EXERCISE DESCRIPTION: From first line to last, the records below are to be duplicated exactly.

DATA TO EXAMINE:
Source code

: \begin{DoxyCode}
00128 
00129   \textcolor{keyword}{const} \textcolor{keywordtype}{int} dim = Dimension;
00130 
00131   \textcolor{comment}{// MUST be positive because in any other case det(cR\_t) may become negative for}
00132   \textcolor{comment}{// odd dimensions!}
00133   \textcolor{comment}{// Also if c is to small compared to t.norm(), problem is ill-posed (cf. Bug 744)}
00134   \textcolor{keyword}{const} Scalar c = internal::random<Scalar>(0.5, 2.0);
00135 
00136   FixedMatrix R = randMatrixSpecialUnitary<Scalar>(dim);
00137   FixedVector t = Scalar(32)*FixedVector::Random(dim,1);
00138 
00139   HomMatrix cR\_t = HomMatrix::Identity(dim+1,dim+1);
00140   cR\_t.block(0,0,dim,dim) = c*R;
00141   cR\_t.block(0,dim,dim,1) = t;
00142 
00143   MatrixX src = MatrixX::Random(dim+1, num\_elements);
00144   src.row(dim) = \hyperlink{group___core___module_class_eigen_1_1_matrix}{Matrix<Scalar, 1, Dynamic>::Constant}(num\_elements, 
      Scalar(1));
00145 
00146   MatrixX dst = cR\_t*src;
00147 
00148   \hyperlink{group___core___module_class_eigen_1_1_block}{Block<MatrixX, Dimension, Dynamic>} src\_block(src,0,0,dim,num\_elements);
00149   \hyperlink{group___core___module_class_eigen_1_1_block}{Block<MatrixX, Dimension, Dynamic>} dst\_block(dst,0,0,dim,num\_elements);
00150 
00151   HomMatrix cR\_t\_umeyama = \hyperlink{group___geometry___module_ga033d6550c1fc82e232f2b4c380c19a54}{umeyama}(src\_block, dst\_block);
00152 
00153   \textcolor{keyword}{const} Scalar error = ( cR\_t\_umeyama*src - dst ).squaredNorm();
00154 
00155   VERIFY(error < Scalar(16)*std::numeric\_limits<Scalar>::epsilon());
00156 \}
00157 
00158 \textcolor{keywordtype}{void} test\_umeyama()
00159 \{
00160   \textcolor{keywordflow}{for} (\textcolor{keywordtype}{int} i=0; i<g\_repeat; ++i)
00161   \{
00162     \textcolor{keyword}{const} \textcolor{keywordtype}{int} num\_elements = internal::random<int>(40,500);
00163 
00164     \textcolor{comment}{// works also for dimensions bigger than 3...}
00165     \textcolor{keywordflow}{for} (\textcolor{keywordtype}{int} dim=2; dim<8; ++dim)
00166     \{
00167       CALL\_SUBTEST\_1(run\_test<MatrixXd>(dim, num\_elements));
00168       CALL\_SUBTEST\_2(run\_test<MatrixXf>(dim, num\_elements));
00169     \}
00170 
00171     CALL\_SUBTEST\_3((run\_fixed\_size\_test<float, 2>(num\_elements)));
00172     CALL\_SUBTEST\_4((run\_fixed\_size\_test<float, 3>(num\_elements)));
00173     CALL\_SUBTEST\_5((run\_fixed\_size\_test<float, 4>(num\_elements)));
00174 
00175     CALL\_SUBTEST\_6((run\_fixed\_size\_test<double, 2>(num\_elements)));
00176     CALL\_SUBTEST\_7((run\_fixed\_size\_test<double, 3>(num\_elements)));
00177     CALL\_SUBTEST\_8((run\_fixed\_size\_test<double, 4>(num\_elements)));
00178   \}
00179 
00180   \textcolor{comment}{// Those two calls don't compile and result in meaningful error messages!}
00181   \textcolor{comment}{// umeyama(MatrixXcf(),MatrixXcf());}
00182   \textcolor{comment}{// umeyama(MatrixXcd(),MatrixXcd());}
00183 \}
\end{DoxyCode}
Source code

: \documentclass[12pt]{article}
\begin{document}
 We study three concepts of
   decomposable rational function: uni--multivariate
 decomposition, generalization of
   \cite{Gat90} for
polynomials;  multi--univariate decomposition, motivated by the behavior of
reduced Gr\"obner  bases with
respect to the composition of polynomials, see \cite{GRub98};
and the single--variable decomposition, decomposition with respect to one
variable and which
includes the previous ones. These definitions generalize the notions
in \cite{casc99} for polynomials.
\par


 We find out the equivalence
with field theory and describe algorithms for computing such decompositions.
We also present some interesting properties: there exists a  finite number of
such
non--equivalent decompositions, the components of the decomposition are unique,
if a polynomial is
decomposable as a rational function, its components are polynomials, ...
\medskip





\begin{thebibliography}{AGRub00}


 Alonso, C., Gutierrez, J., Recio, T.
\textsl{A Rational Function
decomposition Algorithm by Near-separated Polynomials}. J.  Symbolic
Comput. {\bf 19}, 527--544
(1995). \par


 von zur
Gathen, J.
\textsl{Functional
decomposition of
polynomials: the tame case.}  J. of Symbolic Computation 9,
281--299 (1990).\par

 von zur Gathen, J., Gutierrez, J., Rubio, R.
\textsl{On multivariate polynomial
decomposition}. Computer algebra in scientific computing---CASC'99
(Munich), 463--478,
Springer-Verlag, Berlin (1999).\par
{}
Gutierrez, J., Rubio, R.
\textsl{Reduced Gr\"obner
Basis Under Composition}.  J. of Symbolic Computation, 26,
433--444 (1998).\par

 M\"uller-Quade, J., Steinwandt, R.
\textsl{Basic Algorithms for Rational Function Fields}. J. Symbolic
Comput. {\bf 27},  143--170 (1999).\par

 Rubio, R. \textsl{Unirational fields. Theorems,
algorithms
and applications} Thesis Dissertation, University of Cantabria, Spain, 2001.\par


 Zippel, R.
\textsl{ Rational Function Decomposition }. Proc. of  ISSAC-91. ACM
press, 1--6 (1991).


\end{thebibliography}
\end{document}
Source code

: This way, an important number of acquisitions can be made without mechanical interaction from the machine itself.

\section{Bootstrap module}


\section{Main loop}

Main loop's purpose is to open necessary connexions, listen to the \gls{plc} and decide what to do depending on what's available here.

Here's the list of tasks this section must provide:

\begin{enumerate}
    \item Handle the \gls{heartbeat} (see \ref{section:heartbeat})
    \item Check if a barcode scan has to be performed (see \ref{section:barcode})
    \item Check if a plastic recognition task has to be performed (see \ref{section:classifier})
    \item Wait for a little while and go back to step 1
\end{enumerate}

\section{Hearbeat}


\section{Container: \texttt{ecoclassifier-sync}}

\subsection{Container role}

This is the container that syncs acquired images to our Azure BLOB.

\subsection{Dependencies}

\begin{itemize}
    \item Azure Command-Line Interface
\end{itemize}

REPLY:
Source code

: \begin{DoxyCode}
00128 
00129   \textcolor{keyword}{const} \textcolor{keywordtype}{int} dim = Dimension;
00130 
00131   \textcolor{comment}{// MUST be positive because in any other case det(cR\_t) may become negative for}
00132   \textcolor{comment}{// odd dimensions!}
00133   \textcolor{comment}{// Also if c is to small compared to t.norm(), problem is ill-posed (cf. Bug 744)}
00134   \textcolor{keyword}{const} Scalar c = internal::random<Scalar>(0.5, 2.0);
00135 
00136   FixedMatrix R = randMatrixSpecialUnitary<Scalar>(dim);
00137   FixedVector t = Scalar(32)*FixedVector::Random(dim,1);
00138 
00139   HomMatrix cR\_t = HomMatrix::Identity(dim+1,dim+1);
00140   cR\_t.block(0,0,dim,dim) = c*R;
00141   cR\_t.block(0,dim,dim,1) = t;
00142 
00143   MatrixX src = MatrixX::Random(dim+1, num\_elements);
00144   src.row(dim) = \hyperlink{group___core___module_class_eigen_1_1_matrix}{Matrix<Scalar, 1, Dynamic>::Constant}(num\_elements, 
      Scalar(1));
00145 
00146   MatrixX dst = cR\_t*src;
00147 
00148   \hyperlink{group___core___module_class_eigen_1_1_block}{Block<MatrixX, Dimension, Dynamic>} src\_block(src,0,0,dim,num\_elements);
00149   \hyperlink{group___core___module_class_eigen_1_1_block}{Block<MatrixX, Dimension, Dynamic>} dst\_block(dst,0,0,dim,num\_elements);
00150 
00151   HomMatrix cR\_t\_umeyama = \hyperlink{group___geometry___module_ga033d6550c1fc82e232f2b4c380c19a54}{umeyama}(src\_block, dst\_block);
00152 
00153   \textcolor{keyword}{const} Scalar error = ( cR\_t\_umeyama*src - dst ).squaredNorm();
00154 
00155   VERIFY(error < Scalar(16)*std::numeric\_limits<Scalar>::epsilon());
00156 \}
00157 
00158 \textcolor{keywordtype}{void} test\_umeyama()
00159 \{
00160   \textcolor{keywordflow}{for} (\textcolor{keywordtype}{int} i=0; i<g\_repeat; ++i)
00161   \{
00162     \textcolor{keyword}{const} \textcolor{keywordtype}{int} num\_elements = internal::random<int>(40,500);
00163 
00164     \textcolor{comment}{// works also for dimensions bigger than 3...}
00165     \textcolor{keywordflow}{for} (\textcolor{keywordtype}{int} dim=2; dim<8; ++dim)
00166     \{
00167       CALL\_SUBTEST\_1(run\_test<MatrixXd>(dim, num\_elements));
00168       CALL\_SUBTEST\_2(run\_test<MatrixXf>(dim, num\_elements));
00169     \}
00170 
00171     CALL\_SUBTEST\_3((run\_fixed\_size\_test<float, 2>(num\_elements)));
00172     CALL\_SUBTEST\_4((run\_fixed\_size\_test<float, 3>(num\_elements)));
00173     CALL\_SUBTEST\_5((run\_fixed\_size\_test<float, 4>(num\_elements)));
00174 
00175     CALL\_SUBTEST\_6((run\_fixed\_size\_test<double, 2>(num\_elements)));
00176     CALL\_SUBTEST\_7((run\_fixed\_size\_test<double, 3>(num\_elements)));
00177     CALL\_SUBTEST\_8((run\_fixed\_size\_test<double, 4>(num\_elements)));
00178   \}
00179 
00180   \textcolor{comment}{// Those two calls don't compile and result in meaningful error messages!}
00181   \textcolor{comment}{// umeyama(MatrixXcf(),MatrixXcf());}
00182   \textcolor{comment}{// umeyama(MatrixXcd(),MatrixXcd());}
00183 \}
\end{DoxyCode}
Source code

: \documentclass[12pt]{article}
\begin{document}
 We study three concepts of
   decomposable rational function: uni--multivariate
 decomposition, generalization of
   \cite{Gat90} for
polynomials;  multi--univariate decomposition, motivated by the behavior of
reduced Gr\"obner  bases with
respect to the composition of polynomials, see \cite{GRub98};
and the single--variable decomposition, decomposition with respect to one
variable and which
includes the previous ones. These definitions generalize the notions
in \cite{casc99} for polynomials.
\par


 We find out the equivalence
with field theory and describe algorithms for computing such decompositions.
We also present some interesting properties: there exists a  finite number of
such
non--equivalent decompositions, the components of the decomposition are unique,
if a polynomial is
decomposable as a rational function, its components are polynomials, ...
\medskip





\begin{thebibliography}{AGRub00}


 Alonso, C., Gutierrez, J., Recio, T.
\textsl{A Rational Function
decomposition Algorithm by Near-separated Polynomials}. J.  Symbolic
Comput. {\bf 19}, 527--544
(1995). \par


 von zur
Gathen, J.
\textsl{Functional
decomposition of
polynomials: the tame case.}  J. of Symbolic Computation 9,
281--299 (1990).\par

 von zur Gathen, J., Gutierrez, J., Rubio, R.
\textsl{On multivariate polynomial
decomposition}. Computer algebra in scientific computing---CASC'99
(Munich), 463--478,
Springer-Verlag, Berlin (1999).\par
{}
Gutierrez, J., Rubio, R.
\textsl{Reduced Gr\"obner
Basis Under Composition}.  J. of Symbolic Computation, 26,
433--444 (1998).\par

 M\"uller-Quade, J., Steinwandt, R.
\textsl{Basic Algorithms for Rational Function Fields}. J. Symbolic
Comput. {\bf 27},  143--170 (1999).\par

 Rubio, R. \textsl{Unirational fields. Theorems,
algorithms
and applications} Thesis Dissertation, University of Cantabria, Spain, 2001.\par


 Zippel, R.
\textsl{ Rational Function Decomposition }. Proc. of  ISSAC-91. ACM
press, 1--6 (1991).


\end{thebibliography}
\end{document}
Source code

: This way, an important number of acquisitions can be made without mechanical interaction from the machine itself.

\section{Bootstrap module}


\section{Main loop}

Main loop's purpose is to open necessary connexions, listen to the \gls{plc} and decide what to do depending on what's available here.

Here's the list of tasks this section must provide:

\begin{enumerate}
    \item Handle the \gls{heartbeat} (see \ref{section:heartbeat})
    \item Check if a barcode scan has to be performed (see \ref{section:barcode})
    \item Check if a plastic recognition task has to be performed (see \ref{section:classifier})
    \item Wait for a little while and go back to step 1
\end{enumerate}

\section{Hearbeat}


\section{Container: \texttt{ecoclassifier-sync}}

\subsection{Container role}

This is the container that syncs acquired images to our Azure BLOB.

\subsection{Dependencies}

\begin{itemize}
    \item Azure Command-Line Interface
\end{itemize}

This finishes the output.